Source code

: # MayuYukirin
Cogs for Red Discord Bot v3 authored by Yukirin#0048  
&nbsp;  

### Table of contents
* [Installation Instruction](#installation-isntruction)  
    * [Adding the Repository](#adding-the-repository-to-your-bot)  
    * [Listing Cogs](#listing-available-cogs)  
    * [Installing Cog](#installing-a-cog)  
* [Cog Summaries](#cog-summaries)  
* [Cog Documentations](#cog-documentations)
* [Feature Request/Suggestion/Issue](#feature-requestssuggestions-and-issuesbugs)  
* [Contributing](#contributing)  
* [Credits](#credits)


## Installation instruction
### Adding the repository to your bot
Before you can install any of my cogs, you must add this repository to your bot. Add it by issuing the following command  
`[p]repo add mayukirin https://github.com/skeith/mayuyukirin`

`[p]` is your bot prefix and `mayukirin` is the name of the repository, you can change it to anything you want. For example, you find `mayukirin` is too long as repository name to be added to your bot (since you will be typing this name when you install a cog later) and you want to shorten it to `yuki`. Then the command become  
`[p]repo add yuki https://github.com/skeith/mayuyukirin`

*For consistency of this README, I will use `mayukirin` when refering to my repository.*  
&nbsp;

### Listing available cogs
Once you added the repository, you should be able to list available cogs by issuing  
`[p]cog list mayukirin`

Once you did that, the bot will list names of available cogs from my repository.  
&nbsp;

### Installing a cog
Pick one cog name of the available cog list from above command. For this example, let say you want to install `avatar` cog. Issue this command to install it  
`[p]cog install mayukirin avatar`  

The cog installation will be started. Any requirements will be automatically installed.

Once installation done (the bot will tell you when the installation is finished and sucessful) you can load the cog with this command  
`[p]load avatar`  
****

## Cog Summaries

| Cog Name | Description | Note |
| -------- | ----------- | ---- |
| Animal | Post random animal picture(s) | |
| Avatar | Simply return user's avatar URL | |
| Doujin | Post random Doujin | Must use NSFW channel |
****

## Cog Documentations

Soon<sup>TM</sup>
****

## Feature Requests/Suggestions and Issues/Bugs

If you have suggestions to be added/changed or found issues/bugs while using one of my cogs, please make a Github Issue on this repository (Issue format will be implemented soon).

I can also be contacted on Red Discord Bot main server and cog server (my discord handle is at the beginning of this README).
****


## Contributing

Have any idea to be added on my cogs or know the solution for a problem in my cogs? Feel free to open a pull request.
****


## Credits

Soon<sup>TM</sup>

> **REQUIREMENT**:
Show the lines above that include "example".

> **TASK OUTPUT**:
`[p]` is your bot prefix and `mayukirin` is the name of the repository, you can change it to anything you want. For example, you find `mayukirin` is too long as repository name to be added to your bot (since you will be typing this name when you install a cog later) and you want to shorten it to `yuki`. Then the command become  
Pick one cog name of the available cog list from above command. For this example, let say you want to install `avatar` cog. Issue this command to install it  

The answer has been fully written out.